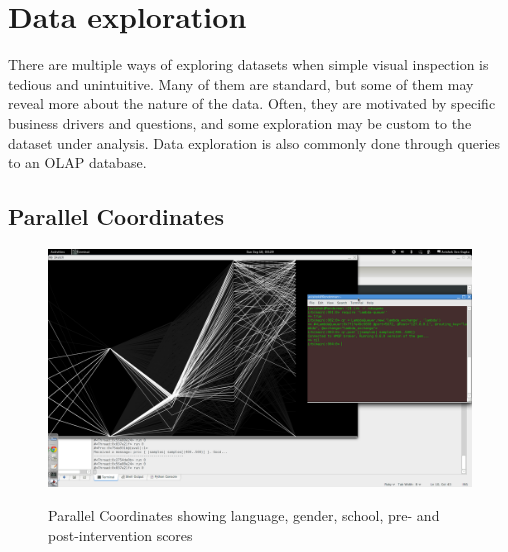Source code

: \documentclass[10pt]{article}
\begin{document}
\newpage
\section{Data exploration}
There are multiple ways of exploring datasets when simple visual inspection is tedious and unintuitive. Many of them are standard, but some of them may reveal more about the nature of the data. Often, they are motivated by specific business drivers and questions, and some exploration may be custom to the dataset under analysis. Data exploration is also commonly done through queries to an OLAP database.
\newpage
\subsection{Parallel Coordinates}
\begin{figure}
\caption{Parallel Coordinates showing language, gender, school, pre- and post-intervention scores}
\label{ParallelCoordinates}
\begin{center}
\includegraphics[width=150mm]{ReportMedia/ParallelCoordinates.jpg}\\
\end{center}
\end{figure}
\newpage
\end{document}
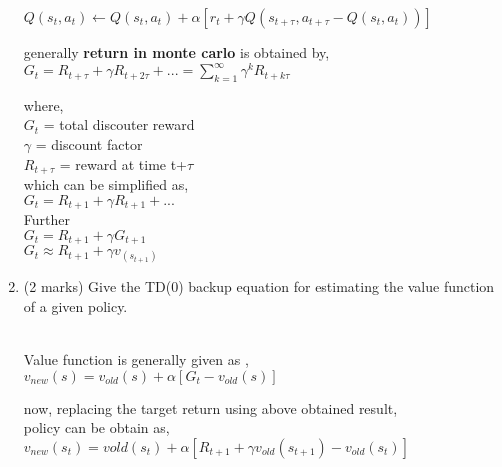 \documentclass[addpoints,12pt,solution]{exam}
\begin{document}
\begin{questions}
\begin{enumerate}[label=(\alph*)]
\begin{solution}
$Q(s_t,a_t) \leftarrow Q(s_t,a_t) + \alpha [r_t + \gamma Q(s_{t+\tau},a_{t+\tau} - Q(s_t,a_t))]$

generally \textbf{return in monte carlo} is obtained by,\\
$G_t = R_{t+\tau} + \gamma R_{t+2 \tau} + ... = \sum_{k=1}^{\infty} \gamma^k R_{t+k \tau }$

where, \\
$G_t$  = total discouter reward \\
$\gamma$ = discount factor\\
$R_{t+\tau }$ = reward at time t+$\tau$ \\

which can be simplified as, \\
$G_t = R_{t+1} + \gamma R_{t+1} + ...$ \\
Further \\
$G_t = R_{t+1} + \gamma G_{t+1}$ \\
\textbf{$G_t \approx R_{t+1} + \gamma v_(s_{t+1})$ } \cite{TD0}

\end{solution}
\item (2 marks) Give the TD(0) backup equation for estimating the value function of a given policy.
\begin{solution}
\\
Value function is generally given as\cite{TD0} ,\\
$v_{new}(s) = v_{old}(s) + \alpha [G_t -v_{old}(s) ]$

now, replacing the target return using above obtained result,\\
policy can be obtain as,\\
$v_{new}(s_t) = v{old}(s_t) + \alpha [ R_{t+1} + \gamma v_{old}(s_{t+1}) -v_{old}(s_t) ]$

\end{solution}
\end{enumerate}
\end{questions}
\newpage



		
\end{document}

----------------

## Task prompt:
Exact copies of all the entries are needed; output them without the pictures.

## Solution to this exercise:
Source code

: \documentclass[10pt]{article}
\begin{document}
\newpage
\section{Data exploration}
There are multiple ways of exploring datasets when simple visual inspection is tedious and unintuitive. Many of them are standard, but some of them may reveal more about the nature of the data. Often, they are motivated by specific business drivers and questions, and some exploration may be custom to the dataset under analysis. Data exploration is also commonly done through queries to an OLAP database.
\newpage
\subsection{Parallel Coordinates}
\begin{figure}
\caption{Parallel Coordinates showing language, gender, school, pre- and post-intervention scores}
\label{ParallelCoordinates}
\begin{center}
\includegraphics[width=150mm]{ReportMedia/ParallelCoordinates.jpg}\\
\end{center}
\end{figure}
\newpage
\end{document}
 \documentclass[addpoints,12pt,solution]{exam}
\begin{document}
\begin{questions}
\begin{enumerate}[label=(\alph*)]
\begin{solution}
$Q(s_t,a_t) \leftarrow Q(s_t,a_t) + \alpha [r_t + \gamma Q(s_{t+\tau},a_{t+\tau} - Q(s_t,a_t))]$

generally \textbf{return in monte carlo} is obtained by,\\
$G_t = R_{t+\tau} + \gamma R_{t+2 \tau} + ... = \sum_{k=1}^{\infty} \gamma^k R_{t+k \tau }$

where, \\
$G_t$  = total discouter reward \\
$\gamma$ = discount factor\\
$R_{t+\tau }$ = reward at time t+$\tau$ \\

which can be simplified as, \\
$G_t = R_{t+1} + \gamma R_{t+1} + ...$ \\
Further \\
$G_t = R_{t+1} + \gamma G_{t+1}$ \\
\textbf{$G_t \approx R_{t+1} + \gamma v_(s_{t+1})$ } \cite{TD0}

\end{solution}
\item (2 marks) Give the TD(0) backup equation for estimating the value function of a given policy.
\begin{solution}
\\
Value function is generally given as\cite{TD0} ,\\
$v_{new}(s) = v_{old}(s) + \alpha [G_t -v_{old}(s) ]$

now, replacing the target return using above obtained result,\\
policy can be obtain as,\\
$v_{new}(s_t) = v{old}(s_t) + \alpha [ R_{t+1} + \gamma v_{old}(s_{t+1}) -v_{old}(s_t) ]$

\end{solution}
\end{enumerate}
\end{questions}
\newpage



		
\end{document}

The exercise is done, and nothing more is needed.